Records supplied –
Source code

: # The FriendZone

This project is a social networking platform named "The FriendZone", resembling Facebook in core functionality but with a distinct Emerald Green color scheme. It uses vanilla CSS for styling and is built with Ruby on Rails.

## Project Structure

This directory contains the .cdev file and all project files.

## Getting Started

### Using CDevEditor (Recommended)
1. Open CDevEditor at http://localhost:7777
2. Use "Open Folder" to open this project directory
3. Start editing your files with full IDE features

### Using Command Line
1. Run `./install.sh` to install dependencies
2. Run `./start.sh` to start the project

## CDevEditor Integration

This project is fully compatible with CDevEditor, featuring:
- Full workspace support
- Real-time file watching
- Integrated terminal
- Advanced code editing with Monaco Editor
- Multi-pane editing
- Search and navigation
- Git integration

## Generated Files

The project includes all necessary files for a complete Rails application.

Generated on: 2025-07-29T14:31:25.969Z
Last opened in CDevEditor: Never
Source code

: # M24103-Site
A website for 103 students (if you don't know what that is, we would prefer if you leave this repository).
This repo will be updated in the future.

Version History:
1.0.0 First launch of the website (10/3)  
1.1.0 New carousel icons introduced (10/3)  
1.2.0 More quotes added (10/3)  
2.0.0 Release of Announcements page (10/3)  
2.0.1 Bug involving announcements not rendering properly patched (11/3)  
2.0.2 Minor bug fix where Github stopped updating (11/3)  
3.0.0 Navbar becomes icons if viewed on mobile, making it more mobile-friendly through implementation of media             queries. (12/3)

Task to complete – Please reproduce exactly the lines above, beginning with the first and ending with the line that contains "2.0.2 Minor bug", and include nothing outside that range.

Task output –
Source code

: # The FriendZone

This project is a social networking platform named "The FriendZone", resembling Facebook in core functionality but with a distinct Emerald Green color scheme. It uses vanilla CSS for styling and is built with Ruby on Rails.

## Project Structure

This directory contains the .cdev file and all project files.

## Getting Started

### Using CDevEditor (Recommended)
1. Open CDevEditor at http://localhost:7777
2. Use "Open Folder" to open this project directory
3. Start editing your files with full IDE features

### Using Command Line
1. Run `./install.sh` to install dependencies
2. Run `./start.sh` to start the project

## CDevEditor Integration

This project is fully compatible with CDevEditor, featuring:
- Full workspace support
- Real-time file watching
- Integrated terminal
- Advanced code editing with Monaco Editor
- Multi-pane editing
- Search and navigation
- Git integration

## Generated Files

The project includes all necessary files for a complete Rails application.

Generated on: 2025-07-29T14:31:25.969Z
Last opened in CDevEditor: Never
Source code

: # M24103-Site
A website for 103 students (if you don't know what that is, we would prefer if you leave this repository).
This repo will be updated in the future.

Version History:
1.0.0 First launch of the website (10/3)  
1.1.0 New carousel icons introduced (10/3)  
1.2.0 More quotes added (10/3)  
2.0.0 Release of Announcements page (10/3)  
2.0.1 Bug involving announcements not rendering properly patched (11/3)  
2.0.2 Minor bug fix where Github stopped updating (11/3)  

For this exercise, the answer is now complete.